About a year ago now, I figured out and implemented an "alternate" method for tracking read/unread information for forum posts. It is a form of run-length encoding/compression (or so I'm told), that is able to efficiently store per-post seen/unseen information while storing no more seen/unseen records than half of the number of total posts in the database per user (and usually much less). It works by maintaining "seen boundaries," where a record lists a lower and upper boundary of posts that have been seen. Upon page-load, a subroutine maintains this list of boundaries for the user, either creating new boundaries, growing old ones, or merging two boundaries. It works for data sets that have monotonically increasing integers as their primary keys (like phpBB).

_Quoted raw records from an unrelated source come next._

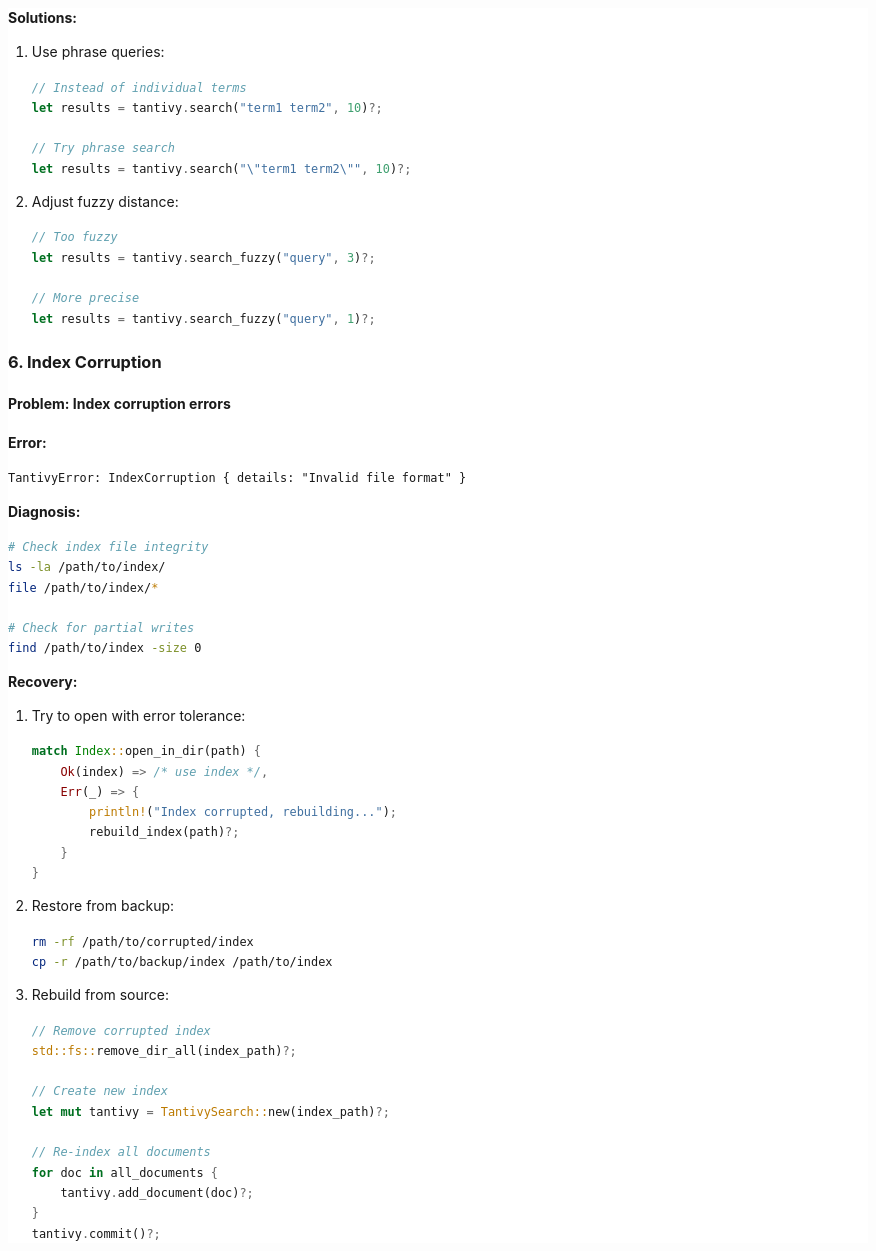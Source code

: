 **Solutions:**
1. Use phrase queries:
   ```rust
   // Instead of individual terms
   let results = tantivy.search("term1 term2", 10)?;
   
   // Try phrase search
   let results = tantivy.search("\"term1 term2\"", 10)?;
   ```

2. Adjust fuzzy distance:
   ```rust
   // Too fuzzy
   let results = tantivy.search_fuzzy("query", 3)?;
   
   // More precise
   let results = tantivy.search_fuzzy("query", 1)?;
   ```

### 6. Index Corruption

#### Problem: Index corruption errors
**Error:**
```
TantivyError: IndexCorruption { details: "Invalid file format" }
```

**Diagnosis:**
```bash
# Check index file integrity
ls -la /path/to/index/
file /path/to/index/*

# Check for partial writes
find /path/to/index -size 0
```

**Recovery:**
1. Try to open with error tolerance:
   ```rust
   match Index::open_in_dir(path) {
       Ok(index) => /* use index */,
       Err(_) => {
           println!("Index corrupted, rebuilding...");
           rebuild_index(path)?;
       }
   }
   ```

2. Restore from backup:
   ```bash
   rm -rf /path/to/corrupted/index
   cp -r /path/to/backup/index /path/to/index
   ```

3. Rebuild from source:
   ```rust
   // Remove corrupted index
   std::fs::remove_dir_all(index_path)?;
   
   // Create new index
   let mut tantivy = TantivySearch::new(index_path)?;
   
   // Re-index all documents
   for doc in all_documents {
       tantivy.add_document(doc)?;
   }
   tantivy.commit()?;
   ```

You can read about it here: http://stackoverflow.com/questions/2288 ... 27#5045827
I say that phpBB "cheats" a little in the above link because they only store timestamps in their *_track tables rather than per-post information. However, as I understand it, with phpBB being a decidedly flat forum, and people very rarely reading out of order, and are usually reading through pages of posts, not single posts. More than per-forum or per-topic timestamps isn't likely to be needed.
In the forum that I designed this for, posts were threaded, and given some of the topics, reading out of order was entirely possible, if not encouraged. Therefore, per-post historical accuracy was important. In the year since I came up with my initial design, I've improved upon it, adding hooks to provide nice display features outside of the seen/unseen maintenance routine ("Which posts in this thread had I not read before accessing this page?"), and also to efficiently support the maintenance of multiple messages viewed at once.
Based on what I've seen while briefly looking around here, I know the read/unread feature comes up a lot. I appreciate phpBB's current simplicity, but given some of the use cases ("Mark as unread", reading backwards, sub-forums, sub-sub-forums, etc.), it seems... unwieldy? This is a common problem, and though my solution may not be absolutely perfect, I would think this would have been a better solved problem by now.
Has anyone seen this type of implementation before? If so, were there problems? Or, do you have particular issues with, or questions about my current implementation? And are you tired of this topic coming up?
Thanks for reading.